***** Provided data *****

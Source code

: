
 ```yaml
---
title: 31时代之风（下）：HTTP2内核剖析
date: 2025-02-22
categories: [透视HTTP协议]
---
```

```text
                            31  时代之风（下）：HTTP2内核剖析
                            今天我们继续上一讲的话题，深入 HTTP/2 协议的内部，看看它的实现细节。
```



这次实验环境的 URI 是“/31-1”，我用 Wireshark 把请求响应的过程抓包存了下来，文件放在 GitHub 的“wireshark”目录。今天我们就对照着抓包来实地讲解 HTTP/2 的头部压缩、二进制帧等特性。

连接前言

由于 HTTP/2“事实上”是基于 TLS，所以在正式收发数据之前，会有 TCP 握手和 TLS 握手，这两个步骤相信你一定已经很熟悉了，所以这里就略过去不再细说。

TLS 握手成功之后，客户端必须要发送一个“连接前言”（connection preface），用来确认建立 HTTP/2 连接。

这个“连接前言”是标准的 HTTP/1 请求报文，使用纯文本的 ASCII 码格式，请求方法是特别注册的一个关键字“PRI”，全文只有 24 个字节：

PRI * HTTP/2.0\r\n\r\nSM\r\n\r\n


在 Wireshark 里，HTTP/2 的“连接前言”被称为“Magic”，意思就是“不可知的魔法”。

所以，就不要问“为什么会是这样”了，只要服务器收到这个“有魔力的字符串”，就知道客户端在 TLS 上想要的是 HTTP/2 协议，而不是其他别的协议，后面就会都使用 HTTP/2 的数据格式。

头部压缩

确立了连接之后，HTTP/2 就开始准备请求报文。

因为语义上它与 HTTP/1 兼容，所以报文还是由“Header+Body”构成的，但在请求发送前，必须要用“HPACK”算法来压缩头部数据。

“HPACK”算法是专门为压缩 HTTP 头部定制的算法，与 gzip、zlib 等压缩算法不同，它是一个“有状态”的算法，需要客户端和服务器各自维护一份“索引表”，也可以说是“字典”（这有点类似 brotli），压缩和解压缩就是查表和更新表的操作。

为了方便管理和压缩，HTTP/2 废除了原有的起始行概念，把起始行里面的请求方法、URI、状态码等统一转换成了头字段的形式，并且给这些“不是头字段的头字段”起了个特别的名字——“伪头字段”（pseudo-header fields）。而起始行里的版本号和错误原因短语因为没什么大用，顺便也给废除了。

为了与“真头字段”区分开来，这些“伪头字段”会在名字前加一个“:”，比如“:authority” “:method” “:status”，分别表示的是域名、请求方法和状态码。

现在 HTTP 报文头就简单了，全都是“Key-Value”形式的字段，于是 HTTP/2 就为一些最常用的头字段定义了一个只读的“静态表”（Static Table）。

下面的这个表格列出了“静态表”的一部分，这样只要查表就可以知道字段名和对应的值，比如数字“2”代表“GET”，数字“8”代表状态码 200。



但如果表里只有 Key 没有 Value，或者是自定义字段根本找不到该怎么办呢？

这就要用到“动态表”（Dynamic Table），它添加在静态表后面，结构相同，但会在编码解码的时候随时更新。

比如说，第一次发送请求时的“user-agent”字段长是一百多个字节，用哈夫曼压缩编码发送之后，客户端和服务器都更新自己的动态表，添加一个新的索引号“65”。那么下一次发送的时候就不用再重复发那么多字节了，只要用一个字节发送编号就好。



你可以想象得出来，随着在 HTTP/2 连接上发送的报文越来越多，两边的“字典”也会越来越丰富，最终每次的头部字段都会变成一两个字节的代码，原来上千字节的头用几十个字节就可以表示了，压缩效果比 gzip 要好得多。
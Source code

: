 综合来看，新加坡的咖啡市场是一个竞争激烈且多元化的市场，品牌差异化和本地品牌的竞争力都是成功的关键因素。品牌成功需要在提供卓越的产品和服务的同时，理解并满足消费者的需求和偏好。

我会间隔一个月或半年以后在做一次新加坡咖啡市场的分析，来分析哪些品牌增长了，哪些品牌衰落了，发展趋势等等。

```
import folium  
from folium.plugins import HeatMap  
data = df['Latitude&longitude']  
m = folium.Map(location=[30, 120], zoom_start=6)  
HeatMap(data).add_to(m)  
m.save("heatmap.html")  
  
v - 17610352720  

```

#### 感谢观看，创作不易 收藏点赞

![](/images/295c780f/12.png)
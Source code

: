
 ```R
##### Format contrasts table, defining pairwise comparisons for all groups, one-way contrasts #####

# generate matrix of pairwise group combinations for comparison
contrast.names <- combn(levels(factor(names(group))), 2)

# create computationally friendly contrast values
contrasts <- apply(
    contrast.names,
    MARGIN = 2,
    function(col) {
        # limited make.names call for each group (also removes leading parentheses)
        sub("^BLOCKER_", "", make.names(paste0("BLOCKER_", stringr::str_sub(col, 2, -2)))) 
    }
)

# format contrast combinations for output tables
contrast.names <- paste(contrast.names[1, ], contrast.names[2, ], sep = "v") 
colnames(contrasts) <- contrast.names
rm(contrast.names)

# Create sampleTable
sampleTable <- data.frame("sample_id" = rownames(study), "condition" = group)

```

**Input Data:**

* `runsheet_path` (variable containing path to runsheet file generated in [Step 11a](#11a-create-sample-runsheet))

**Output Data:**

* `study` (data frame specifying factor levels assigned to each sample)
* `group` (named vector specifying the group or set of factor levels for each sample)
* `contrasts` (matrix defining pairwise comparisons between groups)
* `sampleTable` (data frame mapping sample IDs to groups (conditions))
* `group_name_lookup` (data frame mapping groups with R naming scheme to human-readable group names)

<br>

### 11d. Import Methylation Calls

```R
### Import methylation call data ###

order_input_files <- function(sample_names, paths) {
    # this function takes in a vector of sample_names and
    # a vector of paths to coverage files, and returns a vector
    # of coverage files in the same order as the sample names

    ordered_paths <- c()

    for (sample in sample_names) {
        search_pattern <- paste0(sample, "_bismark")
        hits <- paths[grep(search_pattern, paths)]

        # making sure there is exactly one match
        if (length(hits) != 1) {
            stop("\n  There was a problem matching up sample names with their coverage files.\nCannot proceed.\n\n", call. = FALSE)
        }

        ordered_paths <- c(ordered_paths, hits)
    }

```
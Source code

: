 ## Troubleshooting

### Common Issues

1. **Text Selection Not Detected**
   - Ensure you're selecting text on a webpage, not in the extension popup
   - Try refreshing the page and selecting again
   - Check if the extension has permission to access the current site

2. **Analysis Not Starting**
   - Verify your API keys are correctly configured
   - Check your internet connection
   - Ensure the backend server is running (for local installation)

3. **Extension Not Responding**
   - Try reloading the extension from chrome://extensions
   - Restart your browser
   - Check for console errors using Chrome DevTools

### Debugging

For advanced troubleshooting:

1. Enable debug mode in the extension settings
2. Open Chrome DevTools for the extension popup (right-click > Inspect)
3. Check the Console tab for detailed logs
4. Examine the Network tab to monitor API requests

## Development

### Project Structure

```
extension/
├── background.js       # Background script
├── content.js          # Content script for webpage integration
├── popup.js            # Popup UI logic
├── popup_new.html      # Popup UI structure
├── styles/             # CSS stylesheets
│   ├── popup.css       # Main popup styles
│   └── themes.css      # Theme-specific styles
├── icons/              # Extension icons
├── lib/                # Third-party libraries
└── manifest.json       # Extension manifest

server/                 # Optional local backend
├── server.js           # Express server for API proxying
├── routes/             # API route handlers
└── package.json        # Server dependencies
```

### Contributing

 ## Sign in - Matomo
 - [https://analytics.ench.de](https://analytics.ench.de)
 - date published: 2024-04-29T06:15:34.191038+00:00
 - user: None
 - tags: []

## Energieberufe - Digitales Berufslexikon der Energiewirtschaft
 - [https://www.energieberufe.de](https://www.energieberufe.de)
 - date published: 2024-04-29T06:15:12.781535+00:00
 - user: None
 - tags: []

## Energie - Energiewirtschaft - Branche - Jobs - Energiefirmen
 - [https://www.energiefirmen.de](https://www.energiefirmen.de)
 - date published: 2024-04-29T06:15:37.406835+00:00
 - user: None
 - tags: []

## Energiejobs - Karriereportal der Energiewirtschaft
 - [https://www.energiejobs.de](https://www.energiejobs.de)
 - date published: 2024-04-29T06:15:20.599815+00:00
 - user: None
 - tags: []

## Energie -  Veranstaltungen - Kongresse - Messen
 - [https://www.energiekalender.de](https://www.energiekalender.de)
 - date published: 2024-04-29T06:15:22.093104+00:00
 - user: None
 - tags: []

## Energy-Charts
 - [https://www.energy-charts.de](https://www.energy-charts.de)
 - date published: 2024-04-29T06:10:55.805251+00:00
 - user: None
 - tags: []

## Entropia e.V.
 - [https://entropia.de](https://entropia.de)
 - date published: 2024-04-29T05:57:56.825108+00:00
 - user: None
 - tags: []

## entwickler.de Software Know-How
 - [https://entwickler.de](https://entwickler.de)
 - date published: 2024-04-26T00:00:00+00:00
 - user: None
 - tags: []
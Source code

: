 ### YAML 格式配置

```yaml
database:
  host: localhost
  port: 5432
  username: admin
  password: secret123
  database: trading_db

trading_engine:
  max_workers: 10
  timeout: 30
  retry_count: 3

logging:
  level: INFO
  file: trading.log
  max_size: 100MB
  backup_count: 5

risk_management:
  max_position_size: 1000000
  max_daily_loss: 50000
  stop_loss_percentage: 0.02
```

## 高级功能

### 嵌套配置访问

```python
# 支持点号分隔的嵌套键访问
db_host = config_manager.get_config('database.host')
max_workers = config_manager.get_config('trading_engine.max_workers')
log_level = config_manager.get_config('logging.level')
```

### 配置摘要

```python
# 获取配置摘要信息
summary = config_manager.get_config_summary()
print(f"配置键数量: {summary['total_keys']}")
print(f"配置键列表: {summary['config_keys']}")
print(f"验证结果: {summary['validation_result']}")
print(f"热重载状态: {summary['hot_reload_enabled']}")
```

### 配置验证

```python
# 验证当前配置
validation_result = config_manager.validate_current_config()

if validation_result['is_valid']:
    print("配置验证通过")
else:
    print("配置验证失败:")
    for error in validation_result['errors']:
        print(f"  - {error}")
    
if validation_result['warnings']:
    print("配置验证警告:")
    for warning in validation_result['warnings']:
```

*****

**Task goal**: Please transcribe the data above without changes, from its first line to its "PRI * HTTP/2.0\r\n\r\nSM\r\n\r\n" line, and leave out anything past that.

**Written response**:
Source code

:
 ```yaml
---
title: 31时代之风（下）：HTTP2内核剖析
date: 2025-02-22
categories: [透视HTTP协议]
---
```

```text
                            31  时代之风（下）：HTTP2内核剖析
                            今天我们继续上一讲的话题，深入 HTTP/2 协议的内部，看看它的实现细节。
```



这次实验环境的 URI 是“/31-1”，我用 Wireshark 把请求响应的过程抓包存了下来，文件放在 GitHub 的“wireshark”目录。今天我们就对照着抓包来实地讲解 HTTP/2 的头部压缩、二进制帧等特性。

连接前言

由于 HTTP/2“事实上”是基于 TLS，所以在正式收发数据之前，会有 TCP 握手和 TLS 握手，这两个步骤相信你一定已经很熟悉了，所以这里就略过去不再细说。

TLS 握手成功之后，客户端必须要发送一个“连接前言”（connection preface），用来确认建立 HTTP/2 连接。

这个“连接前言”是标准的 HTTP/1 请求报文，使用纯文本的 ASCII 码格式，请求方法是特别注册的一个关键字“PRI”，全文只有 24 个字节：

PRI * HTTP/2.0\r\n\r\nSM\r\n\r\n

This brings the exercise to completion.